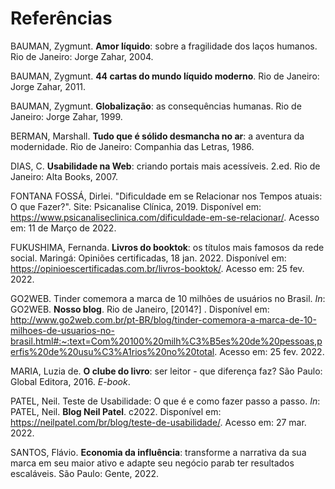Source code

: # Referências
 
BAUMAN, Zygmunt. **Amor líquido**: sobre a fragilidade dos laços humanos. Rio de Janeiro: Jorge Zahar, 2004. 

BAUMAN, Zygmunt. **44 cartas do mundo líquido moderno**. Rio de Janeiro: Jorge Zahar, 2011. 

BAUMAN, Zygmunt. **Globalização**: as consequências humanas. Rio de Janeiro: Jorge Zahar, 1999. 

BERMAN, Marshall. **Tudo que é sólido desmancha no ar**: a aventura da modernidade. Rio de Janeiro: Companhia das Letras, 1986.

DIAS, C. **Usabilidade na Web**: criando portais mais acessíveis. 2.ed. Rio de Janeiro: Alta Books, 2007.

FONTANA FOSSÁ, Dirlei. "Dificuldade em se Relacionar nos Tempos atuais: O que Fazer?". Site: Psicanalise Clínica, 2019. Disponível em: https://www.psicanaliseclinica.com/dificuldade-em-se-relacionar/. Acesso em: 11 de Março de 2022.

FUKUSHIMA, Fernanda. **Livros do booktok**: os títulos mais famosos da rede social. Maringá: Opiniões certificadas, 18 jan. 2022. Disponível em: https://opinioescertificadas.com.br/livros-booktok/. Acesso em: 25 fev. 2022. 

GO2WEB. Tinder comemora a marca de 10 milhões de usuários no Brasil. *In*: GO2WEB. **Nosso blog**. Rio de Janeiro, [2014?] . Disponível em: http://www.go2web.com.br/pt-BR/blog/tinder-comemora-a-marca-de-10-milhoes-de-usuarios-no-brasil.html#:~:text=Com%20100%20milh%C3%B5es%20de%20pessoas,perfis%20de%20usu%C3%A1rios%20no%20total. Acesso em: 25 fev. 2022.
 
MARIA, Luzia de. **O clube do livro**: ser leitor - que diferença faz? São Paulo: Global Editora, 2016. *E-book*. 

PATEL, Neil. Teste de Usabilidade: O que é e como fazer passo a passo. *In*: PATEL, Neil. **Blog Neil Patel**. c2022. Disponível em: https://neilpatel.com/br/blog/teste-de-usabilidade/. Acesso em: 27 mar. 2022.

SANTOS, Flávio. **Economia da influência**: transforme a narrativa da sua marca em seu maior ativo e adapte seu negócio parab ter resultados escaláveis. São Paulo: Gente, 2022.
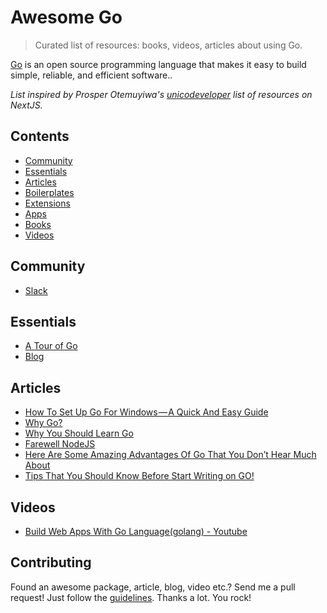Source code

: # Awesome Go
> Curated list of resources: books, videos, articles about using Go.

[Go](https://golang.org/) is an open source programming language that makes it easy to build simple, reliable, and efficient software..

*List inspired by Prosper Otemuyiwa's [unicodeveloper](https://github.com/unicodeveloper/) list of resources on NextJS.*

## Contents
- [Community](#community)
- [Essentials](#essentials)
- [Articles](#articles)
- [Boilerplates](#boilerplates)
- [Extensions](#extensions)
- [Apps](#apps)
- [Books](#books)
- [Videos](#videos)

## Community
* [Slack](https://invite.slack.golangbridge.org/)

## Essentials
* [A Tour of Go](https://tour.golang.org/welcome/1)
* [Blog](https://blog.golang.org/)


## Articles
* [How To Set Up Go For Windows — A Quick And Easy Guide](https://medium.freecodecamp.org/setting-up-go-programming-language-on-windows-f02c8c14e2f)
* [Why Go?](https://hackernoon.com/why-go-ef8850dc5f3c)
* [Why You Should Learn Go](https://medium.com/@kevalpatel2106/why-should-you-learn-go-f607681fad65)
* [Farewell NodeJS](https://medium.com/@tjholowaychuk/farewell-node-js-4ba9e7f3e52b)
* [Here Are Some Amazing Advantages Of Go That You Don’t Hear Much About](https://medium.freecodecamp.org/here-are-some-amazing-advantages-of-go-that-you-dont-hear-much-about-1af99de3b23a)
* [Tips That You Should Know Before Start Writing on GO!](https://medium.com/@alexmaisiura/tips-that-you-should-know-before-start-writing-on-go-d30e681e2dd7)

## Videos
* [Build Web Apps With Go Language(golang) - Youtube](https://www.youtube.com/watch?v=Vlie-srOU8c)

## Contributing
Found an awesome package, article, blog, video etc.? Send me a pull request! Just follow the [guidelines](/CONTRIBUTING.md). Thanks a lot. You rock!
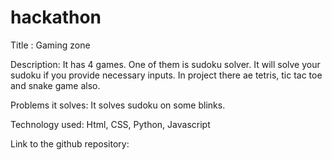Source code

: # hackathon
Title : Gaming zone

Description: It has 4 games. One of them is sudoku solver. It will solve your sudoku if you provide necessary inputs. In project there ae tetris, tic tac toe and snake game also.

Problems it solves: It solves sudoku on some blinks.

Technology used:  Html, CSS, Python, Javascript

Link to the github repository:
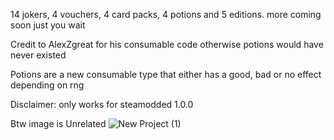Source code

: 14 jokers, 4 vouchers, 4 card packs, 4 potions and 5 editions. more coming soon just you wait

Credit to AlexZgreat for his consumable code otherwise potions would have never existed

Potions are a new consumable type that either has a good, bad or no effect depending on rng

Disclaimer: only works for steamodded 1.0.0





Btw image is Unrelated
![New Project (1)](https://github.com/Aigengoku/Stupidity-the-mod/assets/171994276/22806a04-70a9-4c2d-bc43-0d0d14b174d3)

○ ○ ○ ○ ○

→ Work required
The answer should consist of every line above in which "about" appears.

→ Answer section
> Curated list of resources: books, videos, articles about using Go.
* [Here Are Some Amazing Advantages Of Go That You Don’t Hear Much About](https://medium.freecodecamp.org/here-are-some-amazing-advantages-of-go-that-you-dont-hear-much-about-1af99de3b23a)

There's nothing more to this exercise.